» **ACTIVITY**: Would you copy each line of the data below that has "submission"?

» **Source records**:
Segment Open
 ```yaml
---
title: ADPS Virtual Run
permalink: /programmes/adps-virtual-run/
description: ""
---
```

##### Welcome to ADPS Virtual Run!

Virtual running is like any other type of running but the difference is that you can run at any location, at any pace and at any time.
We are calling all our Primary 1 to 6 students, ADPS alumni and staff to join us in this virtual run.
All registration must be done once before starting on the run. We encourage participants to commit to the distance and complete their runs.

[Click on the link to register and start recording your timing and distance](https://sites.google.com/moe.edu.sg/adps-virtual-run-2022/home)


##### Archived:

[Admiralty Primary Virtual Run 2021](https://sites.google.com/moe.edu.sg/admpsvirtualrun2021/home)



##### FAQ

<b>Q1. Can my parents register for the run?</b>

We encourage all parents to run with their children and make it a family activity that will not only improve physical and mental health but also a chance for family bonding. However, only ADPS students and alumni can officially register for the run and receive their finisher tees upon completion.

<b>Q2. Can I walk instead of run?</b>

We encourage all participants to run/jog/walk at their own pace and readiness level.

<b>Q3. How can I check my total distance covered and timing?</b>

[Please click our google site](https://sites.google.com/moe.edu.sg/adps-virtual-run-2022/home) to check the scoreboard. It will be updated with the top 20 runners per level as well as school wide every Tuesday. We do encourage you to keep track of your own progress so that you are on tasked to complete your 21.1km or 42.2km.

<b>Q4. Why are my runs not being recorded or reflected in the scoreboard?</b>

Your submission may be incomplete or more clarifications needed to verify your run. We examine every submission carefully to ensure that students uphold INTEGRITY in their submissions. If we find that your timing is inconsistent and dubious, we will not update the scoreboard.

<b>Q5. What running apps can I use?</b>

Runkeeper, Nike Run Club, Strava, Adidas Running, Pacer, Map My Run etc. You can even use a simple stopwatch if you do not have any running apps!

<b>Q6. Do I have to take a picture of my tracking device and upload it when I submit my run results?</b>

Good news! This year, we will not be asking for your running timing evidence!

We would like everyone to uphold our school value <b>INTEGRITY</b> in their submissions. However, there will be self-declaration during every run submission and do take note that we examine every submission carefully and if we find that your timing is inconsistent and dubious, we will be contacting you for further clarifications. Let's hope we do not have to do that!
Segment Closed
» **SOLUTION TO THIS EXERCISE**:
Your submission may be incomplete or more clarifications needed to verify your run. We examine every submission carefully to ensure that students uphold INTEGRITY in their submissions. If we find that your timing is inconsistent and dubious, we will not update the scoreboard.
We would like everyone to uphold our school value <b>INTEGRITY</b> in their submissions. However, there will be self-declaration during every run submission and do take note that we examine every submission carefully and if we find that your timing is inconsistent and dubious, we will be contacting you for further clarifications. Let's hope we do not have to do that!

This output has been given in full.